__Work order__.
Every line below between the one holding "Copyright (c) 2021 Nabiha Haleema Khan" and the one holding "copies or substantial", inclusive, should be copied exactly, and no other line.

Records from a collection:
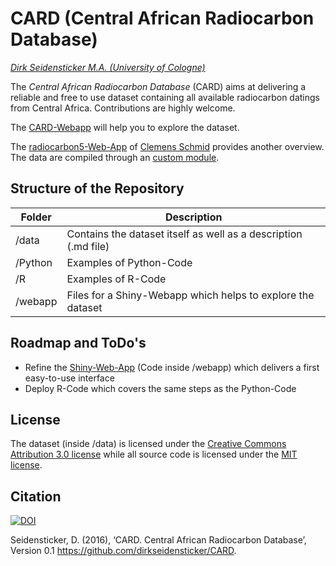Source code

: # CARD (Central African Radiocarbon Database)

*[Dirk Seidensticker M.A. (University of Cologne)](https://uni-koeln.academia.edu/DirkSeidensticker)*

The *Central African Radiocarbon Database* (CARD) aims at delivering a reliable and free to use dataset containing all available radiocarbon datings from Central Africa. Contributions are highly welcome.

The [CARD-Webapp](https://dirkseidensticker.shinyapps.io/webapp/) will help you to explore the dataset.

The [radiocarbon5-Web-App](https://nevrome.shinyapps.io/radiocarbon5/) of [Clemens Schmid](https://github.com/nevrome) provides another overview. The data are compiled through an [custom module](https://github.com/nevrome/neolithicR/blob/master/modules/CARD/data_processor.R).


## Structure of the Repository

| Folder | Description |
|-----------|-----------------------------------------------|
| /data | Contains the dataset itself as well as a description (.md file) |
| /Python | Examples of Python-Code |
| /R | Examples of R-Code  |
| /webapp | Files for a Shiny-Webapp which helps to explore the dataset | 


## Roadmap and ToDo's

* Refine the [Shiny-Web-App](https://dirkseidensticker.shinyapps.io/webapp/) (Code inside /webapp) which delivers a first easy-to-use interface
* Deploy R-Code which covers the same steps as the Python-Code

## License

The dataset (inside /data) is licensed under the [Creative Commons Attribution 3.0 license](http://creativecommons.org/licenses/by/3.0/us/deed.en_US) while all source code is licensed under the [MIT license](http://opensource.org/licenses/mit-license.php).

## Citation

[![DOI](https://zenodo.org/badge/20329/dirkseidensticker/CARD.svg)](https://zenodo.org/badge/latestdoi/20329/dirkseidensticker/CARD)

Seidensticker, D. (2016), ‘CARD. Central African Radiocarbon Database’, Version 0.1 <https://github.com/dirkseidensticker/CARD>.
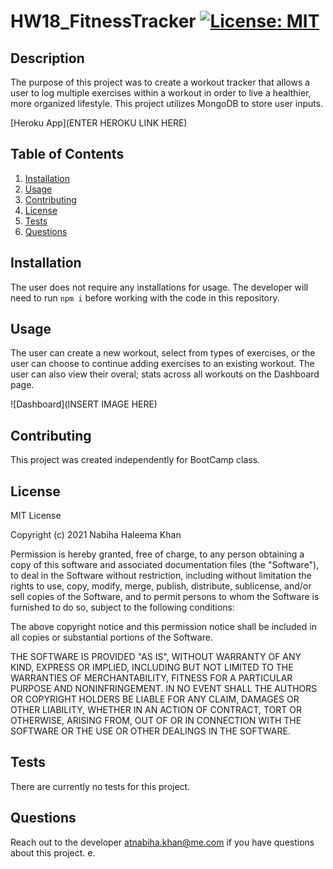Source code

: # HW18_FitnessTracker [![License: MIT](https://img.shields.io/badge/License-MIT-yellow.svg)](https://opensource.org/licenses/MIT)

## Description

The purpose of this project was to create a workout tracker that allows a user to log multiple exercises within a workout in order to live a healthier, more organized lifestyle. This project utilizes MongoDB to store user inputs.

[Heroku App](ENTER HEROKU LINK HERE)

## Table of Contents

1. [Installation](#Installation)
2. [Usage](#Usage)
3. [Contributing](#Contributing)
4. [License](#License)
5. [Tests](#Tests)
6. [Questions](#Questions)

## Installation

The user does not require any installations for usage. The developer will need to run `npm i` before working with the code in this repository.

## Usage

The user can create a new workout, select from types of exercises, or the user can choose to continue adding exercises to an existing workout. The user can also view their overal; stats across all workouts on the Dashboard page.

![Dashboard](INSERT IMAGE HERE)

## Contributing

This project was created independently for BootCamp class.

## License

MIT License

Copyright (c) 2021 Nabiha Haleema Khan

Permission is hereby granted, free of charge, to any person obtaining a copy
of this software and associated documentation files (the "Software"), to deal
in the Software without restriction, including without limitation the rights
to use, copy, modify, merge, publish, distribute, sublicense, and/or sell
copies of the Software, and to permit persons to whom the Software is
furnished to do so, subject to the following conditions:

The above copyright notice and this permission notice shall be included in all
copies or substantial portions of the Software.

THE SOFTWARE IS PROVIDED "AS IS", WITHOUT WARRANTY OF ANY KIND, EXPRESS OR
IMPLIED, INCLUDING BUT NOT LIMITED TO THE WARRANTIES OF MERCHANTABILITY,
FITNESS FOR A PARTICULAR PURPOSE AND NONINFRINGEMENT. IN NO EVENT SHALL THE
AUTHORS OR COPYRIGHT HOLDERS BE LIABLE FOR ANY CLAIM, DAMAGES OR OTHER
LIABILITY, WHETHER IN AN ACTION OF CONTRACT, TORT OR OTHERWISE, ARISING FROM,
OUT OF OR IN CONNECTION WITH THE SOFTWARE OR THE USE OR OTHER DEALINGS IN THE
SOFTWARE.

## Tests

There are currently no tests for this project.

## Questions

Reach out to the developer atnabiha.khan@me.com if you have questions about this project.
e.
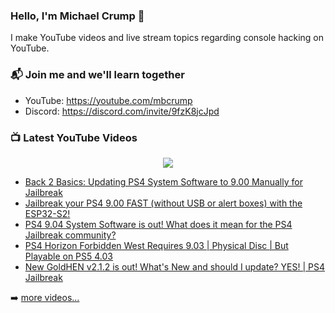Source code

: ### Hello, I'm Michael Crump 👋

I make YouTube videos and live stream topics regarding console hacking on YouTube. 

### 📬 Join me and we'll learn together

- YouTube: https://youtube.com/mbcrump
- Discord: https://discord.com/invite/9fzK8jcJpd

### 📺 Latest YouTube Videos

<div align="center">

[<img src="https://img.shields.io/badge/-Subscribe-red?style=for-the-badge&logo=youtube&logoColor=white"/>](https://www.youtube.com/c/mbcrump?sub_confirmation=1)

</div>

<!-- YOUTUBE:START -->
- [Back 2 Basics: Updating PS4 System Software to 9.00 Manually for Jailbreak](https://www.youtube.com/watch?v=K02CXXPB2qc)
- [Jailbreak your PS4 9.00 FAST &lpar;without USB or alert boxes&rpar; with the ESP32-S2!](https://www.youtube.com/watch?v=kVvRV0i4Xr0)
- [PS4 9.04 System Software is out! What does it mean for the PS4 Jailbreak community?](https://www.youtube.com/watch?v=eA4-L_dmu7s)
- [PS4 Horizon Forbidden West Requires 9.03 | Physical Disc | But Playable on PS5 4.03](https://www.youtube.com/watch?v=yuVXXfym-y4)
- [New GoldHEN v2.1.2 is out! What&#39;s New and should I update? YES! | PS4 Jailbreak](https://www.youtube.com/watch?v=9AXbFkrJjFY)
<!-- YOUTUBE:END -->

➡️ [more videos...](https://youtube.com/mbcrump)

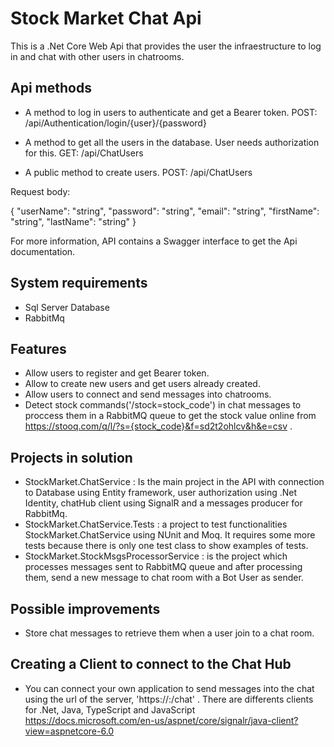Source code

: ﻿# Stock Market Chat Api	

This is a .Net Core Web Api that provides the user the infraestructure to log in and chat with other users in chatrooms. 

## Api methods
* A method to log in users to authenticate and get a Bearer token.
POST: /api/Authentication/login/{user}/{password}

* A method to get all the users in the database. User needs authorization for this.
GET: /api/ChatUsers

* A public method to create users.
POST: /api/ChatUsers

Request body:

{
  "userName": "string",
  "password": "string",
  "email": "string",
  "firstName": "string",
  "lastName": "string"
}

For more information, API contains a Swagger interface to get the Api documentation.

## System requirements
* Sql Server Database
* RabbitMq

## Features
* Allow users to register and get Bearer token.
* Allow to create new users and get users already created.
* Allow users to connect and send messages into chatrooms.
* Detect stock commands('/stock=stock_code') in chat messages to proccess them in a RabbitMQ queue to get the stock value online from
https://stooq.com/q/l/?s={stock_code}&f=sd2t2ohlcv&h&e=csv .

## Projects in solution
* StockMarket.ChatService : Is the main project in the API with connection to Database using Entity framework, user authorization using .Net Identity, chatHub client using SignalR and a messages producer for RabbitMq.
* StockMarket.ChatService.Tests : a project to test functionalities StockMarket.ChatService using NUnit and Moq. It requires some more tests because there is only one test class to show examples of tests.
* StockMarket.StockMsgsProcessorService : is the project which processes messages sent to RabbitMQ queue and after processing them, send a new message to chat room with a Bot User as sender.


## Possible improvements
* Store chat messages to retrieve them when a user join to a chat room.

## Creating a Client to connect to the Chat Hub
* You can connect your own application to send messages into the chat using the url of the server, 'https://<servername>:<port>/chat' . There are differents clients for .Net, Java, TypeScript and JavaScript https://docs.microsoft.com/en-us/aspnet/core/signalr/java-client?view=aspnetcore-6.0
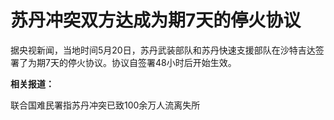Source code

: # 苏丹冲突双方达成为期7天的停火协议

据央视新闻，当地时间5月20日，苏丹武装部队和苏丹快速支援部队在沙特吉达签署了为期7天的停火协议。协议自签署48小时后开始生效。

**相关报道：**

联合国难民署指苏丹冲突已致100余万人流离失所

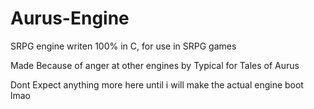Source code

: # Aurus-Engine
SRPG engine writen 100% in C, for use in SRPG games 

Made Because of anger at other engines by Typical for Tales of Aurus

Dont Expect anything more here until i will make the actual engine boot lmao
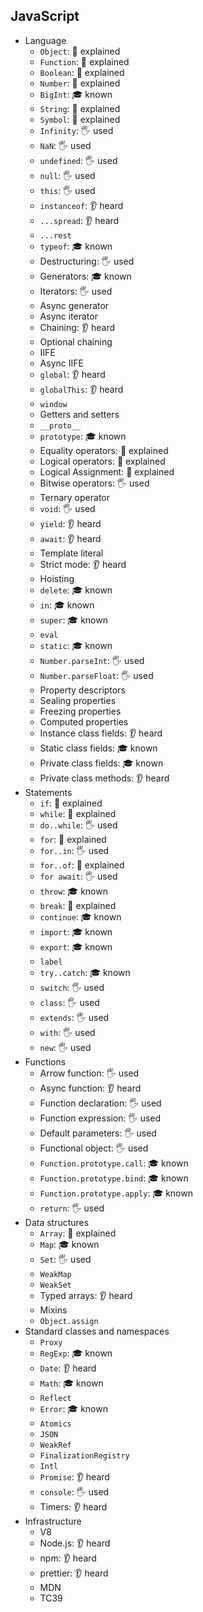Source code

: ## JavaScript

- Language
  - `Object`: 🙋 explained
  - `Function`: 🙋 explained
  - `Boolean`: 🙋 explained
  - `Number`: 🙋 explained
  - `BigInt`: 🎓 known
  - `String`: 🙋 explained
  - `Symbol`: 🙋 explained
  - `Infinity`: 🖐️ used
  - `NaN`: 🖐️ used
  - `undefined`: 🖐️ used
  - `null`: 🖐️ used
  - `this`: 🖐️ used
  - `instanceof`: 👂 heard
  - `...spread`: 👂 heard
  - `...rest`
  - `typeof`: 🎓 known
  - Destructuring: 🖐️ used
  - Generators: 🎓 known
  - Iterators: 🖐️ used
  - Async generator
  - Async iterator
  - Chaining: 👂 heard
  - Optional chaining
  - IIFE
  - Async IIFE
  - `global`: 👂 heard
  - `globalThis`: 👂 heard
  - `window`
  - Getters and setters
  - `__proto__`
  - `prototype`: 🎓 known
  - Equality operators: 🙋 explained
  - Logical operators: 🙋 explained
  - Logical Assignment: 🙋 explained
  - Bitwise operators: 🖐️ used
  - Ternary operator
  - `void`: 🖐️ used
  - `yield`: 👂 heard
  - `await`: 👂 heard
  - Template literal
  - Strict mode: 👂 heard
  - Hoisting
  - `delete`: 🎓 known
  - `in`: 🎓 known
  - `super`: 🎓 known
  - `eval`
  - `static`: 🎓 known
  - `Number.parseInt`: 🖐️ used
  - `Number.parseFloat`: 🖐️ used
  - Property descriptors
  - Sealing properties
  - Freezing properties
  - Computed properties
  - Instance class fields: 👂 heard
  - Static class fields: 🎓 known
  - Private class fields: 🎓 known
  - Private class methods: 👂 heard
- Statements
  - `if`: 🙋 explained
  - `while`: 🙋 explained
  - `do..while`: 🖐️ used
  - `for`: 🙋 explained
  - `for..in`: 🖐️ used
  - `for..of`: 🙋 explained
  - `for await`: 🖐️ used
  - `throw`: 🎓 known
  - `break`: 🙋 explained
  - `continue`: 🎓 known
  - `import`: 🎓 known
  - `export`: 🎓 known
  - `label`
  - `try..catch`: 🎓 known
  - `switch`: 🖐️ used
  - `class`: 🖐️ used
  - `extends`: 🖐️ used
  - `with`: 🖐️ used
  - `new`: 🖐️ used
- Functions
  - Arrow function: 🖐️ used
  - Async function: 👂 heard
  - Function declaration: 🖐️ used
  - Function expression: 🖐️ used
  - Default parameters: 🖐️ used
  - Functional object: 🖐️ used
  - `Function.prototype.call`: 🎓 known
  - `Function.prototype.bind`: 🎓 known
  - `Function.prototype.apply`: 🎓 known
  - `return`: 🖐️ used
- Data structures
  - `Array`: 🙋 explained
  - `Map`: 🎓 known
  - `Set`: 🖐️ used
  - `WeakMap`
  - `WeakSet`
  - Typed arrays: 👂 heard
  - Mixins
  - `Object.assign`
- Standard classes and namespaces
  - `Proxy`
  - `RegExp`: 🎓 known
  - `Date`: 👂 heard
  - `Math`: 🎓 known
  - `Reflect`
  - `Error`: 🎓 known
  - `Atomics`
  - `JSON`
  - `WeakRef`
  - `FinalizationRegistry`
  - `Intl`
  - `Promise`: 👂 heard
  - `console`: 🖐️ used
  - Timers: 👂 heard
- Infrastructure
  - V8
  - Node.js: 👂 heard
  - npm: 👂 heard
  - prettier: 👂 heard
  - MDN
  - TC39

__Result__.
Copyright (c) 2021 Nabiha Haleema Khan

Permission is hereby granted, free of charge, to any person obtaining a copy
of this software and associated documentation files (the "Software"), to deal
in the Software without restriction, including without limitation the rights
to use, copy, modify, merge, publish, distribute, sublicense, and/or sell
copies of the Software, and to permit persons to whom the Software is
furnished to do so, subject to the following conditions:

The above copyright notice and this permission notice shall be included in all
copies or substantial portions of the Software.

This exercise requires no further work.